** What is needed **
From the entries below, transcribe exactly the lines between the line holding "Further, the system" and the line holding "argument into a", inclusive; skip all other lines.

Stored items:
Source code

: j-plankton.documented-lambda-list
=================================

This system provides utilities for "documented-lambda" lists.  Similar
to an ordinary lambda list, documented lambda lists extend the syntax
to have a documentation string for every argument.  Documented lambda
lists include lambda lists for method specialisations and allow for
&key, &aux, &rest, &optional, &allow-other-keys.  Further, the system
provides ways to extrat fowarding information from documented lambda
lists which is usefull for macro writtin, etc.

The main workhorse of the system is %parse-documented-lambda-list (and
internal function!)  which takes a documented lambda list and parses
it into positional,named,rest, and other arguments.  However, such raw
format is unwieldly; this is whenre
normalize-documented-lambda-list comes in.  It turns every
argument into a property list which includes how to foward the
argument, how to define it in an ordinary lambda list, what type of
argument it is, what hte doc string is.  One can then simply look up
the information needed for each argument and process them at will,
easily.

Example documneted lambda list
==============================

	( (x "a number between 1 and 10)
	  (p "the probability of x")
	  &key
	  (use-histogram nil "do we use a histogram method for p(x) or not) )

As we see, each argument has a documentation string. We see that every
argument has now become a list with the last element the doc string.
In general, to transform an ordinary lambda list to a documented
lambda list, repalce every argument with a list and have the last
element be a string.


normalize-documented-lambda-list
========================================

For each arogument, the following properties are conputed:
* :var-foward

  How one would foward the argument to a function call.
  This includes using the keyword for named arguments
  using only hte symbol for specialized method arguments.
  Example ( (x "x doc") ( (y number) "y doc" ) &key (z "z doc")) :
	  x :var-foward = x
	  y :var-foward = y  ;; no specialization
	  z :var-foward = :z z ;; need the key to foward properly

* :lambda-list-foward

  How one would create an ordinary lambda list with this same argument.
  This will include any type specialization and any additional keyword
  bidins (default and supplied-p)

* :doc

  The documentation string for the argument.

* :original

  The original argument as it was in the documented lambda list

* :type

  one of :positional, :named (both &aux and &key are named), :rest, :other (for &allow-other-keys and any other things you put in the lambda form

** Solution to this exercise **
&key, &aux, &rest, &optional, &allow-other-keys.  Further, the system
provides ways to extrat fowarding information from documented lambda
lists which is usefull for macro writtin, etc.

The main workhorse of the system is %parse-documented-lambda-list (and
internal function!)  which takes a documented lambda list and parses
it into positional,named,rest, and other arguments.  However, such raw
format is unwieldly; this is whenre
normalize-documented-lambda-list comes in.  It turns every
argument into a property list which includes how to foward the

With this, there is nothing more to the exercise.